19.03.2018

Wyss Center microscope reveals brain circuit reorganisation that could help solve paralysis

Collaboration

High resolution imaging reveals neuronal reorganisation

High resolution imaging has revealed neuronal reorganisation that enables rats to walk again after therapy. The detailed 3D images were captured using the Wyss Center’s custom-built lightsheet microscope. Publication of the paper coincides with the two-day Wyss Center lightsheet microscopy workshop held at Campus Biotech in Geneva.

Lightsheet imaging, along with optogenetics and chemogenetics, helped the researchers from EPFL identify a region of the brainstem, the reticular formation, as a crucial structure on the path to recovery. The results of the collaborative study were published in Nature Neuroscience on March 19 2018 and included authors from EPFL, the Wyss Center for Bio and Neuroengineering and the Pavlov Institute of Physiology RAS.

Professor Gregoire Courtine and his team at EPFL, who led the study, have previously shown that rats with partial spinal injury could climb stairs and swim following neuroprosthetic rehabilitation therapy. The results of the new study show that this therapy triggers the growth of new connections from the motor cortex into the brainstem and from the brainstem to the spinal cord.

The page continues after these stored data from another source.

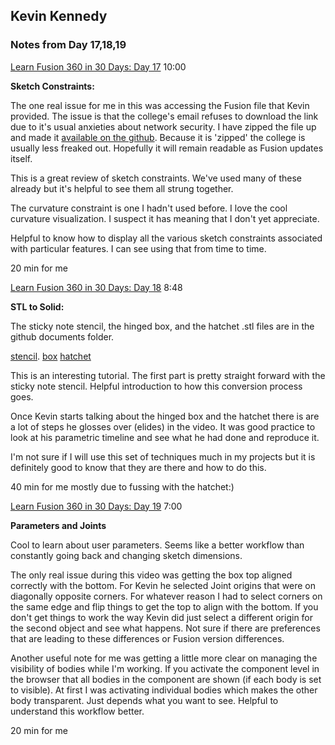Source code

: ## Kevin Kennedy

### Notes from Day 17,18,19


[Learn Fusion 360 in 30 Days: Day 17](https://www.youtube.com/watch?v=YsXaCmKEV-g) 10:00

**Sketch Constraints:**

The one real issue for me in this was accessing the Fusion file that Kevin provided. The issue is that the college's email refuses to download the link due to it's usual anxieties about network security. I have zipped the file up and made it [available on the github](https://github.com/smithrockmaker/ENGR102/blob/main/documents/FusionDocs/SketchConstraints.f3d.zip). Because it is 'zipped' the college is usually less freaked out. Hopefully it will remain readable as Fusion updates itself.

This is a great review of sketch constraints. We've used many of these already but it's helpful to see them all strung together.

The curvature constraint is one I hadn't used before. I love the cool curvature visualization. I suspect it has meaning that I don't yet appreciate.

Helpful to know how to display all the various sketch constraints associated with particular features. I can see using that from time to time.

20 min for me

[Learn Fusion 360 in 30 Days: Day 18]() 8:48

**STL to Solid:**

The sticky note stencil, the hinged box, and the hatchet .stl files are in the github documents folder.

[stencil](). 
[box]()
[hatchet]()

This is an interesting tutorial. The first part is pretty straight forward with the sticky note stencil. Helpful introduction to how this conversion process goes. 

Once Kevin starts talking about the hinged box and the hatchet there is are a lot of steps he glosses over (elides) in the video. It was good practice to look at his parametric timeline and see what he had done and reproduce it.

I'm not sure if I will use this set of techniques much in my projects but it is definitely good to know that they are there and how to do this.

40 min for me mostly due to fussing with the hatchet:)

[Learn Fusion 360 in 30 Days: Day 19]() 7:00

**Parameters and Joints**

Cool to learn about user parameters. Seems like a better workflow than constantly going back and changing sketch dimensions. 

The only real issue during this video was getting the box top aligned correctly with the bottom. For Kevin he selected Joint origins that were on diagonally opposite corners. For whatever reason I had to select corners on the same edge and flip things to get the top to align with the bottom. If you don't get things to work the way Kevin did just select a different origin for the second object and see what happens. Not sure if there are preferences that are leading to these differences or Fusion version differences.

Another useful note for me was getting a little more clear on managing the visibility of bodies while I'm working. If you activate the component level in the browser that all bodies in the component are shown (if each body is set to visible). At first I was activating individual bodies which makes the other body transparent. Just depends what you want to see. Helpful to understand this workflow better.

20 min for me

Grégoire Courtine said: “The brain develops new anatomical connections through regions of the nervous system that are still intact after injury. The brain essentially rewires circuits from the cerebral cortex, brainstem and spinal cord – an extensive rewiring that we exposed to unprecedented detail using next-generation whole brain-spinal cord microscopy.”

Lead author on the study, Léonie Asboth from EPFL said: “The recovery is not spontaneous. You need to engage the animals in an intense rehabilitation therapy for the rewiring to take place. In our case, this therapy involves electrochemical stimulation of the spinal cord and active physiotherapy in a smart assistive harness.”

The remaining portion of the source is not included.